Isomorphism classes of simple right modules over a matrix ring.

Let $$A\subset M_2(k)$$ for a field $$k$$, be a matrix subring consisting of matrices of the form $$A=\left(\begin{matrix}*&*\\0&* \end{matrix} \right).$$ Then, consider the maximal right ideals $$m_1=\left( \begin{matrix}1&1\\0&0 \end{matrix} \right) \text{ and } m_2=\left( \begin{matrix}0&1\\0&1 \end{matrix}\right).$$ Then, $$A/m_1 \cong k$$ with right action defined by $$1 \cdot \left(\begin{matrix}a&b\\0&c \end{matrix} \right)=b.$$ Additionally, $$A/m_2 \cong k$$ with right action defined by $$1 \cdot \left(\begin{matrix}a&b\\0&c \end{matrix} \right)=a.$$ However, these are not isomorphic modules, despite them both being isomorphic to $$k$$. Indeed, let $$f:k \to k$$ be non trivial. Then, if the module were isomorphic, $$f\left(1 \cdot \left(\begin{matrix}a&b\\0&c \end{matrix} \right) \right)=f(1)\left( \begin{matrix}a&b\\0&c \end{matrix} \right),$$ $$\Rightarrow f(b)=f(1)\cdot a$$ which clearly can't hold for every $$a,b \in k$$, and so the modules cannot be isomorphic.

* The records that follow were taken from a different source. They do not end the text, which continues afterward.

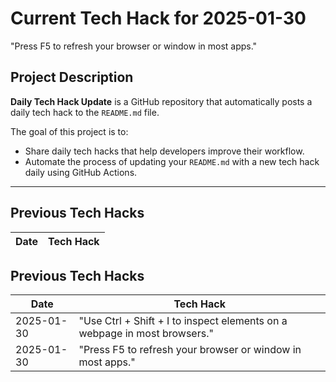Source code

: # Current Tech Hack for 2025-01-30
"Press F5 to refresh your browser or window in most apps."


## Project Description
**Daily Tech Hack Update** is a GitHub repository that automatically posts a daily tech hack to the `README.md` file.

The goal of this project is to:
- Share daily tech hacks that help developers improve their workflow.
- Automate the process of updating your `README.md` with a new tech hack daily using GitHub Actions.

---

## Previous Tech Hacks

| Date         | Tech Hack                                        |
|--------------|--------------------------------------------------|
## Previous Tech Hacks

| Date         | Tech Hack                                        |
|--------------|--------------------------------------------------|
| 2025-01-30 | "Use Ctrl + Shift + I to inspect elements on a webpage in most browsers." |
| 2025-01-30 | "Press F5 to refresh your browser or window in most apps." |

$$\textbf{Finally, my question:}$$ When we consider the isomorphism classes of simple right modules (both of the right modules presented above are simple), what are we to do about the fact that both of the modules are isomorphic to $$k$$, but not to each other as modules. This is simply a consequence of how we defined the action on $$A$$ in their cases, and so my intuition is to say they both fall into the same isomorphism class, but I'm not actually sure whether this is correct. What's the standard convention in this case?

what are we to do about the fact that both of the modules are isomorphic to $$𝑘$$, but not to each other as modules.

Here might be a good time to pause and ask "isomorphic to $$k$$... as what type of object?" An isomorphism is always in the context of a particular category. This case is a good example: the two modules are isomorphic as sets, but not isomorphic as modules.

and so my intuition is to say they both fall into the same isomorphism class, but I'm not actually sure whether this is correct.

Modules can't be both nonisomorphic and fall into the same isomorphism class, no. The two contradict each other.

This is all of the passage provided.